Il y a un an je vivais la période la plus dure de ma vie.
Après avoir subitement perdu ma mère, je me suis retrouvée avec la très lourde charge de vider sa maison. Ma maison d’enfance, une de celles dans lesquelles j’ai passé le plus d’années et accumulé le plus de souvenirs.
Une charge à porter seule seule car je suis fille unique et que mes parents sont séparés depuis mon enfance. Techniquement, j’étais entourée à cette période, mes amies, mon mec, ma psy et mon père étaient là. Mais au fond, j’étais seule.
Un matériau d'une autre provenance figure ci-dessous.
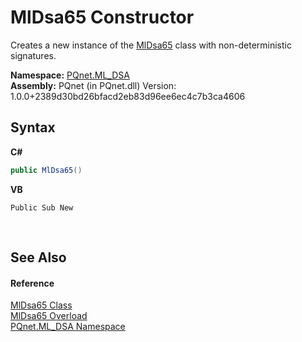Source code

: # MlDsa65 Constructor 
 

Creates a new instance of the <a href="eaa8de6d-ede8-31f1-62fa-abe3cec139af.md">MlDsa65</a> class with non-deterministic signatures.

**Namespace:**&nbsp;<a href="098c2ae7-a283-47c8-9739-d51bf939ff87.md">PQnet.ML_DSA</a><br />**Assembly:**&nbsp;PQnet (in PQnet.dll) Version: 1.0.0+2389d30bd26bfacd2eb83d96ee6ec4c7b3ca4606

## Syntax

**C#**<br />
``` C#
public MlDsa65()
```

**VB**<br />
``` VB
Public Sub New
```

<br />

## See Also


#### Reference
<a href="eaa8de6d-ede8-31f1-62fa-abe3cec139af.md">MlDsa65 Class</a><br /><a href="53ec59c7-2c7f-57d0-dd21-51b2c839c3b7.md">MlDsa65 Overload</a><br /><a href="098c2ae7-a283-47c8-9739-d51bf939ff87.md">PQnet.ML_DSA Namespace</a><br />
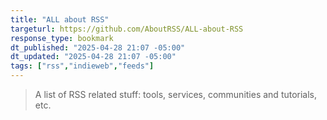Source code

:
```yaml
---
title: "ALL about RSS"
targeturl: https://github.com/AboutRSS/ALL-about-RSS
response_type: bookmark
dt_published: "2025-04-28 21:07 -05:00"
dt_updated: "2025-04-28 21:07 -05:00"
tags: ["rss","indieweb","feeds"]
---
```


> A list of RSS related stuff: tools, services, communities and tutorials, etc.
C’est une “drôle” de responsabilité de décider quoi faire des objets. Pour certains il y a une évidence, ce sont des souvenirs évidents. Ils sont chargés d’histoire, de mémoires, d’émotion, on ne se pose même pas la question et on les garde.
Mais les autres ?
Qu’est ce qu’on fait de la collection des Rougon-Macquart que ma mère avait soigneusement achetée avec ses premières payes mais que je ne lirais jamais ? Ils étaient importants pour elle, c’était un souvenir important, même si elle ne les a jamais relus non plus. Mais pour moi, ils sont quoi ?
(je les ai gardés)
Qu’est-ce qu’on fait des cassettes audio ? Je n’ai rien pour les écouter. Autant j’ai gardé les vinyles, autant j’ai hésité longuement sur les cassettes.
(je les ai jetées)
(regret instantané au moment où j’ai vidé la caisse dans la benne tout-venant de la déchetterie)
(j’ai sauvé une cassette de Tracy Chapman, avec l’écriture manuscrite de ma mère, qui s’était glissée ailleurs, je la chérie comme un trésor)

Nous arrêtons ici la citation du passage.